Auditing program streams on a limited budget

Jul 23, 2010 8:00 AM, By Michael Grotticelli

    

Ineoquest IQRTview

IQRTview software allows users to correlate QoS alerts, configure specific user-selectable alarm descriptions and get accurate insight into channels across multiple probes.

Virtually everyone agrees that keeping track of video and audio quality problems (hopefully before they happen) is critical to a successful content provider business, yet monitoring those signals, either as baseband or IP files, has always been a time-consuming and expensive proposition — and even more so now with the proliferation of even more channels and delivery platforms.

A company in Mansfield, MA, called IneoQuest Technologies, has come up with less expensive monitoring software that provides real-time visibility into the health of video delivery subsystems across multiple “probe points” within a content distribution chain. The new software, called IQRTview, offers budget-constrained service providers with a cost-effective monitoring way to perform “per program tracking.”

To complement its other sophisticated delivery monitoring products that are now used by such major cable TV providers as Comcast and Time Warner Cable, IneoQuest has created IQRTview as an entry-level package as a cost-effective option. With it, service providers — broadcast networks, cable and satellite TV services as well as telcos — now have a way to monitor and aggregate status and alerts for multiple programs simultaneously across multiple locations.

“Smaller vendors with tighter budgets still have the same video monitoring needs overall as larger operations,” said Calvin Harrison, chief operating officer for IneoQuest. “A single IP packet can affect 20 different program streams in a multichannel service. Proactively monitoring these streams can make a huge difference in terms of operating expenses and customer service, which in turn reduces churn if you do it right.”

IQRTview software, in combination with IneoQuest’s portfolio of transport plane probes, allows users to correlate aggregated quality of service (QoS) alerts, configure specific user-selectable alarm descriptions and get accurate insight into channels across multiple probes.

In addition, through a customizable interface, IQRTview helps indicate the source of a problem, allowing the accurate dispatch of resources to the point of the issue. Previously, smaller vendors often had to troubleshoot the networks themselves due to lack of alternate resources. However, coupled with the ability to fully automate the detection and isolation of video impacting events, the software provides operations staff with a proactive and efficient troubleshooting solution.

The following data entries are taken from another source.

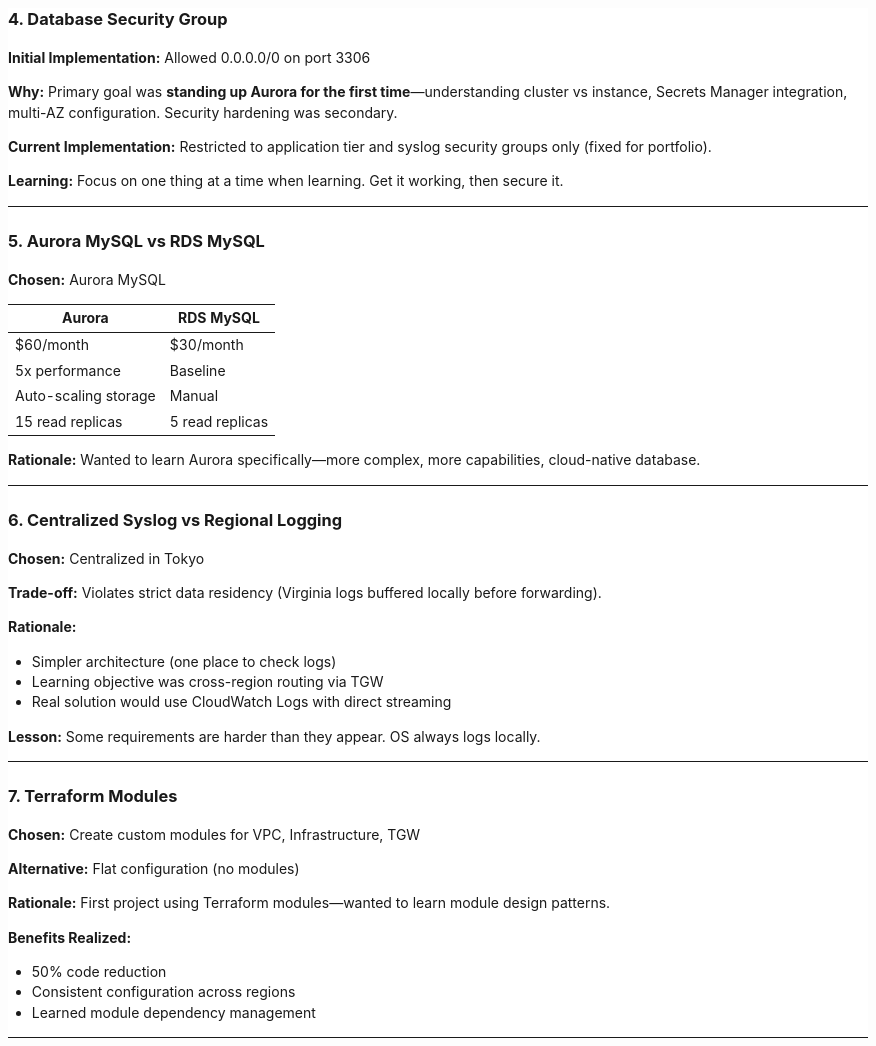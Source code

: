 ### 4. Database Security Group

**Initial Implementation:** Allowed 0.0.0.0/0 on port 3306

**Why:** Primary goal was **standing up Aurora for the first time**—understanding cluster vs instance, Secrets Manager integration, multi-AZ configuration. Security hardening was secondary.

**Current Implementation:** Restricted to application tier and syslog security groups only (fixed for portfolio).

**Learning:** Focus on one thing at a time when learning. Get it working, then secure it.

---

### 5. Aurora MySQL vs RDS MySQL

**Chosen:** Aurora MySQL

| Aurora | RDS MySQL |
|--------|-----------|
| $60/month | $30/month |
| 5x performance | Baseline |
| Auto-scaling storage | Manual |
| 15 read replicas | 5 read replicas |

**Rationale:** Wanted to learn Aurora specifically—more complex, more capabilities, cloud-native database.

---

### 6. Centralized Syslog vs Regional Logging

**Chosen:** Centralized in Tokyo

**Trade-off:** Violates strict data residency (Virginia logs buffered locally before forwarding).

**Rationale:**
- Simpler architecture (one place to check logs)
- Learning objective was cross-region routing via TGW
- Real solution would use CloudWatch Logs with direct streaming

**Lesson:** Some requirements are harder than they appear. OS always logs locally.

---

### 7. Terraform Modules

**Chosen:** Create custom modules for VPC, Infrastructure, TGW

**Alternative:** Flat configuration (no modules)

**Rationale:** First project using Terraform modules—wanted to learn module design patterns.

**Benefits Realized:**
- 50% code reduction
- Consistent configuration across regions
- Learned module dependency management

---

IQRTview customers can upgrade to the company’s IneoQuest iVMS product for more sophisticated management features. This includes hardware and software solutions that provide from 1GB to 10GB (FPGA-based) probes that look at up to 10GB worth of full line-rate (SD or HD) video traffic — that’s multiple channels, simultaneously — all the time, with no subsampling or capture of partial video clips. Harrison said this makes for more accurate program stream analysis.

And video monitoring can be done remotely. In fact, IneoQuest has developed an application based on the Apple HTTP live streaming protocol, to allow iPod and iPhone users to visually see the video along with the corresponding index files, bit rate errors, etc.

“The idea is to provide customers with the flexibility to configure monitoring settings, which are most useful to their operations,” said Harrison. “Everyone has different monitoring needs, so we try to accommodate as many applications we can. This extends from the set-top box to the cable headend, or from a broadcast network distribution facility all the way out to each affiliate.”

The products also offer a good way for stations to hold cable, satellite and telco providers accountable to signal carriage agreements that increasingly include predetermined bit-rate clauses as a way to ensure quality.